Co-owners Alex Nirenhausen and Daphnée Anctil say the community lacks an English bookstore.

"It's been great. Everyone has been saying this was needed on Wellington," said Nirenhausen.

The entrepreneurs say they're happy to fill the void in their neighbourhood, regardless of the language their shoppers speak.

"We service any person who wants to read in English and that includes people who are francophone," said Anctil, who is francophone.

"Anyone can enjoy literature in English the same way anyone who speaks French can enjoy books in French so we're really trying to service as large of a population as we can."

They know language is always a hot topic in Quebec.

"The best response that we give them is usually, you know, the service is in French if you want it in French and the coffee's bilingual and that always gets a little laugh out of them," said Anctil.

Co-owners Alex Nirenhausen and Daphnée Anctil at their Pulp Books & Café in Verdun. (Lauren Fernandez/CTV News)

Not afraid to poke fun at the language dynamics or to compete with the popularity and convenience of Amazon, Alex says, "Amazon can't read books; they can recommend all the books they want, but nobody at Amazon is actually reading those books when they're coming to you."

It's that personal touch customers will experience the moment they enter Pulp Bookstore. "We tend to focus way more on community, on personal interactions with our customers," Anctil added.

"Amazon can't give you that tactile experience.
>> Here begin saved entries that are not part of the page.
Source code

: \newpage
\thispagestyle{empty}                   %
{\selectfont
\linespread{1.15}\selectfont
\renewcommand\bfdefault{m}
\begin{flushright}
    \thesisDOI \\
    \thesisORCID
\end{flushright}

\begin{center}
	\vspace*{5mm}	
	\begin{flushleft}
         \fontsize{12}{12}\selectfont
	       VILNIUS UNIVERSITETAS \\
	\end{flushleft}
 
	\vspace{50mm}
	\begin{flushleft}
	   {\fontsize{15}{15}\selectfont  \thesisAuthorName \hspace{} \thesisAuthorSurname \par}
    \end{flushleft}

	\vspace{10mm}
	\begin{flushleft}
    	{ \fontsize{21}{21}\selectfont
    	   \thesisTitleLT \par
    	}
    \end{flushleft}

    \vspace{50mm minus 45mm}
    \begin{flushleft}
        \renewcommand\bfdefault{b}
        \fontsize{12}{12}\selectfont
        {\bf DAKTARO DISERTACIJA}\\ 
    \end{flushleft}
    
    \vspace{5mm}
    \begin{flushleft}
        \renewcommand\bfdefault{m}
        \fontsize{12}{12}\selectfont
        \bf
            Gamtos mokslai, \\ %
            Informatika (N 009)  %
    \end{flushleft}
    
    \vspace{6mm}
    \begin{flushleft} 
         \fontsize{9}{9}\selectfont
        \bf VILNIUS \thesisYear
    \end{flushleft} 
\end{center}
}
You're not going to touch the books, you're not going to smell the books."

The co-owners say that tactile experience surprisingly captures a younger generation.

"I think a lot of young people are reading a lot more than we were. The advent of TikTok has had a huge impact on the market. There's been a lot more teenagers walking in here," Anctil said.

The duo said that people are putting down their devices and opting for real-life interactions outside of work or home, and that's part of the charm a community bookstore has to offer.

"Places where people can share ideas, and talk to people they wouldn't normally interact or cross paths with. A third place is a shared space," Nirenhausen says.